▸ Data records

- Opening Delimiter -

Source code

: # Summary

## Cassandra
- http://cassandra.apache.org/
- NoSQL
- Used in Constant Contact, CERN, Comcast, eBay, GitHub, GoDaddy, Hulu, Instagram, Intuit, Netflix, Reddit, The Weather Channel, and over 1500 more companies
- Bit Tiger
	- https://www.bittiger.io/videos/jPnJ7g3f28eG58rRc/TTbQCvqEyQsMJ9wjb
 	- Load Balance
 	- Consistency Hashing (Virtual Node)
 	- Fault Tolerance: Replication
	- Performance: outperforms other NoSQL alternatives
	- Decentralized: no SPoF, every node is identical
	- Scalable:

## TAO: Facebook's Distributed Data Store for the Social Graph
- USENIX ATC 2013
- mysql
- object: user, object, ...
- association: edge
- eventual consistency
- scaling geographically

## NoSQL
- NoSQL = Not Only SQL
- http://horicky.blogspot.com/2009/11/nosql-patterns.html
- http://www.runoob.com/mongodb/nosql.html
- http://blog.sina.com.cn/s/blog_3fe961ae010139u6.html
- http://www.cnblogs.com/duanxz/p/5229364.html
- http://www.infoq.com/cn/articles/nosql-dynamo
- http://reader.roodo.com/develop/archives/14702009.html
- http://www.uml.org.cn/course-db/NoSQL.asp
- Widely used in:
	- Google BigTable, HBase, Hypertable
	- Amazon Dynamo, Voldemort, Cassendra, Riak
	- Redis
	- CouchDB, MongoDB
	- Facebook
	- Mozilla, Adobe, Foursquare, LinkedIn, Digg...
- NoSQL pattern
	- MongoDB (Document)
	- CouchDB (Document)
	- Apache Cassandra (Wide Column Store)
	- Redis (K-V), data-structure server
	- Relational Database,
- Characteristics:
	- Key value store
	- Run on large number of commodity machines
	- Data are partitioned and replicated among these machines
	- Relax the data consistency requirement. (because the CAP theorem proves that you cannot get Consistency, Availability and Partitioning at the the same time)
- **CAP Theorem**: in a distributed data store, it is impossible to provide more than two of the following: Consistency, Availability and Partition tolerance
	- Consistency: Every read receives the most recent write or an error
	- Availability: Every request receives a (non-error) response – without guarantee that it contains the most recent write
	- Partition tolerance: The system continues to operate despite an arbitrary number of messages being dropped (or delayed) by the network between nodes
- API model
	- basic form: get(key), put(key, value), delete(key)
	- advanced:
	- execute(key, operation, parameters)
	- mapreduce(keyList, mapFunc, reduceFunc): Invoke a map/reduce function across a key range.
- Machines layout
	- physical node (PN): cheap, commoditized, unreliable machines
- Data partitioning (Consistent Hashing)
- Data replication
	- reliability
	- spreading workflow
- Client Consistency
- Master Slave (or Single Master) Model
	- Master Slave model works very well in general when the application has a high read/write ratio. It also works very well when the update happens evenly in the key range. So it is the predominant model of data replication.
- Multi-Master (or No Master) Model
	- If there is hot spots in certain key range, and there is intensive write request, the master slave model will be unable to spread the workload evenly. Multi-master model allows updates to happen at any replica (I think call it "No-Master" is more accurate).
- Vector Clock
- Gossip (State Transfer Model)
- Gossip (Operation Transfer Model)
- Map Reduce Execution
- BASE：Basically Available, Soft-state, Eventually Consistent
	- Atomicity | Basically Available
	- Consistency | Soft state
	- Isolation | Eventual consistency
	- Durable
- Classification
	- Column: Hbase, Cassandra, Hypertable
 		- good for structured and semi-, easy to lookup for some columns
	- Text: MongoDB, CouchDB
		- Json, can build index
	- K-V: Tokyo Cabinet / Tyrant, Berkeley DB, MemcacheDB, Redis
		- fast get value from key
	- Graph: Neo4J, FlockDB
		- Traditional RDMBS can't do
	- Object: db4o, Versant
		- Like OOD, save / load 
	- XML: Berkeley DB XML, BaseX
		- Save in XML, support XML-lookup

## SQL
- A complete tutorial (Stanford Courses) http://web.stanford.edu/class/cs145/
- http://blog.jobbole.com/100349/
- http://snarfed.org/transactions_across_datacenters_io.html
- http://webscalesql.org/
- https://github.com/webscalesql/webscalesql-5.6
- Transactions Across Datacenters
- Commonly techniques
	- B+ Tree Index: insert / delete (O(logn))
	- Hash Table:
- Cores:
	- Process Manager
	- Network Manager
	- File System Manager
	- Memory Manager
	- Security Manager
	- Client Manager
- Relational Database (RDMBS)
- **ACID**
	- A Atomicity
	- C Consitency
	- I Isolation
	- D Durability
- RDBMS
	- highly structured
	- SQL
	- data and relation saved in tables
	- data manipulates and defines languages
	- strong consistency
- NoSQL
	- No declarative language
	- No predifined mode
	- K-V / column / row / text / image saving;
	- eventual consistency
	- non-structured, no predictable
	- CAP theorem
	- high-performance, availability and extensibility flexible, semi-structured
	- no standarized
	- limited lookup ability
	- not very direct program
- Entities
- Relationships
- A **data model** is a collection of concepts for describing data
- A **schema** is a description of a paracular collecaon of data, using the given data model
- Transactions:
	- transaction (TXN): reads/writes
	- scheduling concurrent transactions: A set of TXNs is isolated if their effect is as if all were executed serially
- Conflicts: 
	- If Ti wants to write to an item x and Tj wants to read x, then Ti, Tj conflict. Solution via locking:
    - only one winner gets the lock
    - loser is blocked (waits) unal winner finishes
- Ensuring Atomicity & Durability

- Closing Delimiter -

▸ What to do
A word-for-word copy of the lines above from the one with "- Master Slave (or Single Master) Model" through the one with "- I Isolation", inclusive, is the only output wanted.

▸ Written response
- Master Slave (or Single Master) Model
	- Master Slave model works very well in general when the application has a high read/write ratio. It also works very well when the update happens evenly in the key range. So it is the predominant model of data replication.
- Multi-Master (or No Master) Model
	- If there is hot spots in certain key range, and there is intensive write request, the master slave model will be unable to spread the workload evenly. Multi-master model allows updates to happen at any replica (I think call it "No-Master" is more accurate).
- Vector Clock
- Gossip (State Transfer Model)
- Gossip (Operation Transfer Model)
- Map Reduce Execution
- BASE：Basically Available, Soft-state, Eventually Consistent
	- Atomicity | Basically Available
	- Consistency | Soft state
	- Isolation | Eventual consistency
	- Durable
- Classification
	- Column: Hbase, Cassandra, Hypertable
 		- good for structured and semi-, easy to lookup for some columns
	- Text: MongoDB, CouchDB
		- Json, can build index
	- K-V: Tokyo Cabinet / Tyrant, Berkeley DB, MemcacheDB, Redis
		- fast get value from key
	- Graph: Neo4J, FlockDB
		- Traditional RDMBS can't do
	- Object: db4o, Versant
		- Like OOD, save / load 
	- XML: Berkeley DB XML, BaseX
		- Save in XML, support XML-lookup

## SQL
- A complete tutorial (Stanford Courses) http://web.stanford.edu/class/cs145/
- http://blog.jobbole.com/100349/
- http://snarfed.org/transactions_across_datacenters_io.html
- http://webscalesql.org/
- https://github.com/webscalesql/webscalesql-5.6
- Transactions Across Datacenters
- Commonly techniques
	- B+ Tree Index: insert / delete (O(logn))
	- Hash Table:
- Cores:
	- Process Manager
	- Network Manager
	- File System Manager
	- Memory Manager
	- Security Manager
	- Client Manager
- Relational Database (RDMBS)
- **ACID**
	- A Atomicity
	- C Consitency
	- I Isolation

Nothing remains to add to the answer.